(WHAT IS BEING ASKED) Would you retype every line below without changing anything?

---

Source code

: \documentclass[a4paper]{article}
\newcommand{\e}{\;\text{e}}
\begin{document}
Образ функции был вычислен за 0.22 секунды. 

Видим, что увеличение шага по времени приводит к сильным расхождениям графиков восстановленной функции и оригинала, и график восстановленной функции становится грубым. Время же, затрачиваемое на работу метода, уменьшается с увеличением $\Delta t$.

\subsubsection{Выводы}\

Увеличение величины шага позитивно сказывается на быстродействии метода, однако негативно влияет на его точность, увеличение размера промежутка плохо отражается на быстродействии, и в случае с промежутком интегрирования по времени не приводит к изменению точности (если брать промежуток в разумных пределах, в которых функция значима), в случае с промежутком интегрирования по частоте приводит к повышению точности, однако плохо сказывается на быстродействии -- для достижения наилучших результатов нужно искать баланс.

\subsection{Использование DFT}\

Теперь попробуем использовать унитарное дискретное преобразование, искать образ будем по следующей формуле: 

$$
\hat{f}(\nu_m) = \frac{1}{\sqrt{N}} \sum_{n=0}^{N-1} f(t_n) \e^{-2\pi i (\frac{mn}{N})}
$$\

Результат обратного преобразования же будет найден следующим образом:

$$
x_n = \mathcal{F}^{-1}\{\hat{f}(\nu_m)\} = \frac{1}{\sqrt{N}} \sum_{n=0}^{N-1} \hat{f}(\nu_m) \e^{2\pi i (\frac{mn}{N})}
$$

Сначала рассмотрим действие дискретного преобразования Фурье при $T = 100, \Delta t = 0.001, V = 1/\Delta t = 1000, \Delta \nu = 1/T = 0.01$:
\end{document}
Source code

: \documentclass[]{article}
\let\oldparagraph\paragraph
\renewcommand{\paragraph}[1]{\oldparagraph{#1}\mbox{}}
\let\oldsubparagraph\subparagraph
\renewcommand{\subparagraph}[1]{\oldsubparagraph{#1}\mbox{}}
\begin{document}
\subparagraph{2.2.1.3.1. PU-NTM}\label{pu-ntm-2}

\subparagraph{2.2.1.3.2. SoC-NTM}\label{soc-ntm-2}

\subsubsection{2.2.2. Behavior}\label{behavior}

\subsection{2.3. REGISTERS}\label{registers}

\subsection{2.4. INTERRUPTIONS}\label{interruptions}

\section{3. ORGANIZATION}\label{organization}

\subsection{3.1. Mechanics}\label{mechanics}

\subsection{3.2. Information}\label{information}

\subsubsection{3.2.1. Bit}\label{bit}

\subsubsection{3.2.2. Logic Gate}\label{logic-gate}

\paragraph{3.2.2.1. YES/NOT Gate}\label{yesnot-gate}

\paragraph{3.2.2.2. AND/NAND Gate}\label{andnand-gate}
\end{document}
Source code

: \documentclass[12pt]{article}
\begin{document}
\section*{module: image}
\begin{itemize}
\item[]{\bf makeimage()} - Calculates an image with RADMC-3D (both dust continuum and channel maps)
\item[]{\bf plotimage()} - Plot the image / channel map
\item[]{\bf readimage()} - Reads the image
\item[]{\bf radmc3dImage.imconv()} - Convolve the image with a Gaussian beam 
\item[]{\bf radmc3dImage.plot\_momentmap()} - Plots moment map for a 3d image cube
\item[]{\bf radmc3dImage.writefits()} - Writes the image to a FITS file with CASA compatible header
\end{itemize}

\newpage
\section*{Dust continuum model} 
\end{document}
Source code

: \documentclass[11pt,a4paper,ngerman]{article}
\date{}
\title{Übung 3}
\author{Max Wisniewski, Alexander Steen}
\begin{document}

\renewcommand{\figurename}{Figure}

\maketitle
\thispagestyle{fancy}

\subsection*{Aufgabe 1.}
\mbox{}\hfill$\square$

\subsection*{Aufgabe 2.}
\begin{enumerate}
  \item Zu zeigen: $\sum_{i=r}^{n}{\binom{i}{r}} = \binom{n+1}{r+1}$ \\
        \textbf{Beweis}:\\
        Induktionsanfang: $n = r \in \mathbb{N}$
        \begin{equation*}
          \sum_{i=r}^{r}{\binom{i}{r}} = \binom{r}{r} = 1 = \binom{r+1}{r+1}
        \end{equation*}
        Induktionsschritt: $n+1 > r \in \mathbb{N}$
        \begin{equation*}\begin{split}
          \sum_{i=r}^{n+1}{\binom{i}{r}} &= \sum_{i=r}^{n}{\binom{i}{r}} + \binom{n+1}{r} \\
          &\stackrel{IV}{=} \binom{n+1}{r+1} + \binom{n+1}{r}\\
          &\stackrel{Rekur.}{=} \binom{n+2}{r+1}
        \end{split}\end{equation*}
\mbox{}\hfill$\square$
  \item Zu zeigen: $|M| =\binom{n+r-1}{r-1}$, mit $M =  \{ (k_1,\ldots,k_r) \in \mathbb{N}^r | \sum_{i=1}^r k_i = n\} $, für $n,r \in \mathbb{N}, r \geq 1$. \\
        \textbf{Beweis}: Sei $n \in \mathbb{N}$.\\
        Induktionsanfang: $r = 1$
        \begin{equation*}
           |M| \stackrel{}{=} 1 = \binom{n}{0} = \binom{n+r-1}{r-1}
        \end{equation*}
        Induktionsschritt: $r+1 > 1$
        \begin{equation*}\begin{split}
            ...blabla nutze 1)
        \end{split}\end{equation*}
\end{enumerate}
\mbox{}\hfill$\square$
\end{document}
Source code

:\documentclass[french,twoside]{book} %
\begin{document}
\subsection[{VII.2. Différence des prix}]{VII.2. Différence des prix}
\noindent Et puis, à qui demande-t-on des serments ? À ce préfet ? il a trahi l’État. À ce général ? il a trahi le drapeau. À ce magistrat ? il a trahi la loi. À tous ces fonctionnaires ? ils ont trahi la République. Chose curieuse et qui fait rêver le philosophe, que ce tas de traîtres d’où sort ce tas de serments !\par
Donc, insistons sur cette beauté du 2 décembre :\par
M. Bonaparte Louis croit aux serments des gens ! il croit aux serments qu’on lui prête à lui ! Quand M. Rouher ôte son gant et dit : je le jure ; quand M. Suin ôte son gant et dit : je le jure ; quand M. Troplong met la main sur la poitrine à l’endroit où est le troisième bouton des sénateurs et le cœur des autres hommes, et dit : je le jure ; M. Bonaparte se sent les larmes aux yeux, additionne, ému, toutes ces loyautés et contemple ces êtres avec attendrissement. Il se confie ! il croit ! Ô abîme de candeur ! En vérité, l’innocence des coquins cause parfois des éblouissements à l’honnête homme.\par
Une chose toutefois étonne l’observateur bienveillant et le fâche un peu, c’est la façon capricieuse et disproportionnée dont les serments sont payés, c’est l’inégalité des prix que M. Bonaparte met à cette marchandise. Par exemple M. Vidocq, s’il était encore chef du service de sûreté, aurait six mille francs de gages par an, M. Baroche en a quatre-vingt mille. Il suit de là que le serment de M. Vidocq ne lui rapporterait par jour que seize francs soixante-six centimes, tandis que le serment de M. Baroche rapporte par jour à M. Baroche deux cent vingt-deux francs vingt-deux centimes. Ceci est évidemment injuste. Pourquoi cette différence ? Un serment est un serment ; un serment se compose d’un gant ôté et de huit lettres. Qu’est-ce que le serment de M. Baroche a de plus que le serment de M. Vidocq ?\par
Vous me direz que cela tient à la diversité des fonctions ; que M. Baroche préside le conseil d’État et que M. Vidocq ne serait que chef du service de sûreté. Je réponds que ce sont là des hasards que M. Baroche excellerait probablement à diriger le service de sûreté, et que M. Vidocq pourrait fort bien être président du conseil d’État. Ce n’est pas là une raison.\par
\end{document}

---

(COMPLETED EXERCISE)
Source code

: \documentclass[a4paper]{article}
\newcommand{\e}{\;\text{e}}
\begin{document}
Образ функции был вычислен за 0.22 секунды. 

Видим, что увеличение шага по времени приводит к сильным расхождениям графиков восстановленной функции и оригинала, и график восстановленной функции становится грубым. Время же, затрачиваемое на работу метода, уменьшается с увеличением $\Delta t$.

\subsubsection{Выводы}\

Увеличение величины шага позитивно сказывается на быстродействии метода, однако негативно влияет на его точность, увеличение размера промежутка плохо отражается на быстродействии, и в случае с промежутком интегрирования по времени не приводит к изменению точности (если брать промежуток в разумных пределах, в которых функция значима), в случае с промежутком интегрирования по частоте приводит к повышению точности, однако плохо сказывается на быстродействии -- для достижения наилучших результатов нужно искать баланс.

\subsection{Использование DFT}\

Теперь попробуем использовать унитарное дискретное преобразование, искать образ будем по следующей формуле: 

$$
\hat{f}(\nu_m) = \frac{1}{\sqrt{N}} \sum_{n=0}^{N-1} f(t_n) \e^{-2\pi i (\frac{mn}{N})}
$$\

Результат обратного преобразования же будет найден следующим образом:

$$
x_n = \mathcal{F}^{-1}\{\hat{f}(\nu_m)\} = \frac{1}{\sqrt{N}} \sum_{n=0}^{N-1} \hat{f}(\nu_m) \e^{2\pi i (\frac{mn}{N})}
$$

Сначала рассмотрим действие дискретного преобразования Фурье при $T = 100, \Delta t = 0.001, V = 1/\Delta t = 1000, \Delta \nu = 1/T = 0.01$:
\end{document}
Source code

: \documentclass[]{article}
\let\oldparagraph\paragraph
\renewcommand{\paragraph}[1]{\oldparagraph{#1}\mbox{}}
\let\oldsubparagraph\subparagraph
\renewcommand{\subparagraph}[1]{\oldsubparagraph{#1}\mbox{}}
\begin{document}
\subparagraph{2.2.1.3.1. PU-NTM}\label{pu-ntm-2}

\subparagraph{2.2.1.3.2. SoC-NTM}\label{soc-ntm-2}

\subsubsection{2.2.2. Behavior}\label{behavior}

\subsection{2.3. REGISTERS}\label{registers}

\subsection{2.4. INTERRUPTIONS}\label{interruptions}

\section{3. ORGANIZATION}\label{organization}

\subsection{3.1. Mechanics}\label{mechanics}

\subsection{3.2. Information}\label{information}

\subsubsection{3.2.1. Bit}\label{bit}

\subsubsection{3.2.2. Logic Gate}\label{logic-gate}

\paragraph{3.2.2.1. YES/NOT Gate}\label{yesnot-gate}

\paragraph{3.2.2.2. AND/NAND Gate}\label{andnand-gate}
\end{document}
Source code

: \documentclass[12pt]{article}
\begin{document}
\section*{module: image}
\begin{itemize}
\item[]{\bf makeimage()} - Calculates an image with RADMC-3D (both dust continuum and channel maps)
\item[]{\bf plotimage()} - Plot the image / channel map
\item[]{\bf readimage()} - Reads the image
\item[]{\bf radmc3dImage.imconv()} - Convolve the image with a Gaussian beam 
\item[]{\bf radmc3dImage.plot\_momentmap()} - Plots moment map for a 3d image cube
\item[]{\bf radmc3dImage.writefits()} - Writes the image to a FITS file with CASA compatible header
\end{itemize}

\newpage
\section*{Dust continuum model} 
\end{document}
Source code

: \documentclass[11pt,a4paper,ngerman]{article}
\date{}
\title{Übung 3}
\author{Max Wisniewski, Alexander Steen}
\begin{document}

\renewcommand{\figurename}{Figure}

\maketitle
\thispagestyle{fancy}

\subsection*{Aufgabe 1.}
\mbox{}\hfill$\square$

\subsection*{Aufgabe 2.}
\begin{enumerate}
  \item Zu zeigen: $\sum_{i=r}^{n}{\binom{i}{r}} = \binom{n+1}{r+1}$ \\
        \textbf{Beweis}:\\
        Induktionsanfang: $n = r \in \mathbb{N}$
        \begin{equation*}
          \sum_{i=r}^{r}{\binom{i}{r}} = \binom{r}{r} = 1 = \binom{r+1}{r+1}
        \end{equation*}
        Induktionsschritt: $n+1 > r \in \mathbb{N}$
        \begin{equation*}\begin{split}
          \sum_{i=r}^{n+1}{\binom{i}{r}} &= \sum_{i=r}^{n}{\binom{i}{r}} + \binom{n+1}{r} \\
          &\stackrel{IV}{=} \binom{n+1}{r+1} + \binom{n+1}{r}\\
          &\stackrel{Rekur.}{=} \binom{n+2}{r+1}
        \end{split}\end{equation*}
\mbox{}\hfill$\square$
  \item Zu zeigen: $|M| =\binom{n+r-1}{r-1}$, mit $M =  \{ (k_1,\ldots,k_r) \in \mathbb{N}^r | \sum_{i=1}^r k_i = n\} $, für $n,r \in \mathbb{N}, r \geq 1$. \\
        \textbf{Beweis}: Sei $n \in \mathbb{N}$.\\
        Induktionsanfang: $r = 1$
        \begin{equation*}
           |M| \stackrel{}{=} 1 = \binom{n}{0} = \binom{n+r-1}{r-1}
        \end{equation*}
        Induktionsschritt: $r+1 > 1$
        \begin{equation*}\begin{split}
            ...blabla nutze 1)
        \end{split}\end{equation*}
\end{enumerate}
\mbox{}\hfill$\square$
\end{document}
Source code

:\documentclass[french,twoside]{book} %
\begin{document}
\subsection[{VII.2. Différence des prix}]{VII.2. Différence des prix}
\noindent Et puis, à qui demande-t-on des serments ? À ce préfet ? il a trahi l’État. À ce général ? il a trahi le drapeau. À ce magistrat ? il a trahi la loi. À tous ces fonctionnaires ? ils ont trahi la République. Chose curieuse et qui fait rêver le philosophe, que ce tas de traîtres d’où sort ce tas de serments !\par
Donc, insistons sur cette beauté du 2 décembre :\par
M. Bonaparte Louis croit aux serments des gens ! il croit aux serments qu’on lui prête à lui ! Quand M. Rouher ôte son gant et dit : je le jure ; quand M. Suin ôte son gant et dit : je le jure ; quand M. Troplong met la main sur la poitrine à l’endroit où est le troisième bouton des sénateurs et le cœur des autres hommes, et dit : je le jure ; M. Bonaparte se sent les larmes aux yeux, additionne, ému, toutes ces loyautés et contemple ces êtres avec attendrissement. Il se confie ! il croit ! Ô abîme de candeur ! En vérité, l’innocence des coquins cause parfois des éblouissements à l’honnête homme.\par
Une chose toutefois étonne l’observateur bienveillant et le fâche un peu, c’est la façon capricieuse et disproportionnée dont les serments sont payés, c’est l’inégalité des prix que M. Bonaparte met à cette marchandise. Par exemple M. Vidocq, s’il était encore chef du service de sûreté, aurait six mille francs de gages par an, M. Baroche en a quatre-vingt mille. Il suit de là que le serment de M. Vidocq ne lui rapporterait par jour que seize francs soixante-six centimes, tandis que le serment de M. Baroche rapporte par jour à M. Baroche deux cent vingt-deux francs vingt-deux centimes. Ceci est évidemment injuste. Pourquoi cette différence ? Un serment est un serment ; un serment se compose d’un gant ôté et de huit lettres. Qu’est-ce que le serment de M. Baroche a de plus que le serment de M. Vidocq ?\par
Vous me direz que cela tient à la diversité des fonctions ; que M. Baroche préside le conseil d’État et que M. Vidocq ne serait que chef du service de sûreté. Je réponds que ce sont là des hasards que M. Baroche excellerait probablement à diriger le service de sûreté, et que M. Vidocq pourrait fort bien être président du conseil d’État. Ce n’est pas là une raison.\par
\end{document}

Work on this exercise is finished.